Francis had scrutinized her as gingerly as he could, searching for safe spots among the mass of sensitive nerves, but he might as well have tied her down and screamed the questions. Though she’d tested high in the UPDSRT, she was falling below average on the comparative report. By the end of the interview she was defensive to the point of going mute and he had to make do with the behaviour he’d observed up to that stage. It wasn’t like a boss to decline an opportunity to talk. Coming off the back of that, and facing a journalist who could more aptly be described as a professional troll, he has chosen a less invasive tact, though his tablet is still held between them.
‘I’m not a doctor.’
‘Counsellor?’
‘You know I’m not a counsellor, Barry. Just a social agent.’
‘That’s right, but-see, I’m not really sure how a bloke becomes a social agent. I would’ve guessed there were psychology classes involved somewhere along the line.’
‘An arts degree helps,’ Francis exhales tiredly. ‘Generally you get into a branch of the civil service and work your way up. Social welfare’s a good entry. It helps to know the right people. Not that I ever did. After that it’s like any other job. Do what you’re told, don’t be late, and learn to fill in the right forms.’
‘Another civil servant trained to check the right boxes,’ Barry nods to the tablet.
‘Circles, actually.’ The screen is clogged with them. ‘And we should get started filling them in. Are there any old rivalries in the office?’
The question is met with a chuckle.
‘Are you good at this job, mate?’
‘I suppose we’ll find out.’
A humble response. Before he can parry, he’s questioned again.
‘What other places have you investigated? Just curious. I’ll answer your question if you do mine.’
‘This isn’t a negotiation,’ Francis says. ‘It’s up to you how you ac
t in here.’
‘You’ve never been in a newsroom before.’
The tablet lowers slightly.
‘Come on, Mullen,’ Barry chides.
‘You’re aware this is the first media outlet to be processed.’
‘Yeah. Where else have you worked though? Social Welfare?’
‘Over the past year I’ve been processing the County Councils of Leinster.’
‘Different to here.’
Considering this, Francis reluctantly jokes, ‘There may have been a noticeable difference in IQ levels. It did tend to make contesting parties easier to spot.’
Barry Danger, with a stiff rigor mortis grin, signals that they’ve arrived at his point. ‘Let me tell you something then, mate. You’re going to need a new questionnaire to figure this place out. Rivalries?’ he scoffs. ‘I took a donut from the fridge last week without asking whose it was and within an hour someone in the office had started a community group against me saying my articles are full of hyperbole and egomania, that I’ve got a small Johnson and am probably taking all my frustration out on the world because of it. Who started it? Bloody hell, pick a head, they’re all suss.’
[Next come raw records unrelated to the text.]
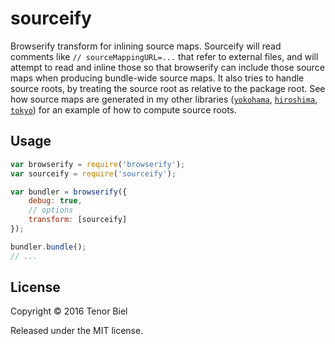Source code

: sourceify
=========

Browserify transform for inlining source maps. Sourceify will read comments
like `// sourceMappingURL=...` that refer to external files, and will attempt
to read and inline those so that browserify can include those source maps when
producing bundle-wide source maps. It also tries to handle source roots, by
treating the source root as relative to the package root. See how source maps
are generated in my other libraries
([`yokohama`](https://github.com/goodybag/yokohama),
[`hiroshima`](https://github.com/goodybag/hiroshima),
[`tokyo`](https://github.com/goodybag/tokyo)) for an example of how to compute
source roots.

Usage
-----

```js
var browserify = require('browserify');
var sourceify = require('sourceify');

var bundler = browserify({
    debug: true,
    // options
    transform: [sourceify]
});

bundler.bundle();
// ...
```

License
-------

Copyright &copy; 2016 Tenor Biel

Released under the MIT license.
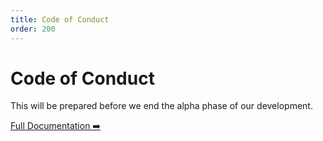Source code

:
 ```yaml
---
title: Code of Conduct
order: 200
---
```


# Code of Conduct

This will be prepared before we end the alpha phase of our development.

[Full Documentation ➡️](scully.md)
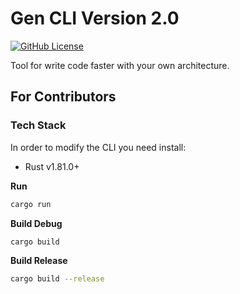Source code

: # Gen CLI Version 2.0 </br>
[![GitHub License][github-license-badge]][github-license-badge-link]


Tool for write code faster with your own architecture.

## For Contributors

### Tech Stack

In order to modify the CLI you need install:

- Rust v1.81.0+

**Run**

```bash
cargo run
```

**Build Debug**

```bash
cargo build
```

**Build Release**

```bash
cargo build --release
```

[github-license-badge]: https://img.shields.io/badge/licence-apache_2.0-0582A3?style=for-the-badge

[github-license-badge-link]: https://github.com/proartmateur/gen_v2/blob/main/LICENCE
‘You didn’t try to find out whose donut it was? Apologise and appease the situation?’
‘No, I took another one the next day though. When you have a group like that onto you you’d better make it worth their while, right?’
‘How would you feel if you were chosen for the scan?’ This is Francis going for a jab.
‘Inconvenienced,’ Barry yawns.
‘That’s all?’
Leaning forward to return the jab, Barry places his fingers on the tablet the social agent holds, and lowers it, gently, so that it’s level on the desk and there’s no wall between the men. ‘I’ve got one for you. Humour me a minute, you might find this interesting.’ The change in Barry’s demeanour is so drastic as he takes a turn for the serious that Francis assumes he’s leading up to a joke. ‘I’m walking down O’Connell street one day and I see a lady get her leg clipped by a bus, do a three-sixty in the air, and hit the road, hard, landing on her shoulder. The driver of the bus, he mustn’t notice, taking a nap or something, because it keeps going, right? Why else wouldn’t he stop? And nobody else on the street seems to notice either. They’re all sleepwalking too, dreaming about a brand of toothpaste that’ll keep their smiles pearly white, and me, Mister Brown Teeth, I’m the only one who’s awake. That’s a nightmare in itself, isn’t it? It must be true though because none of them see the woman on the middle of the road crawling off at a turtles pace for fear of being run over by another bus that doesn’t bother to stop.’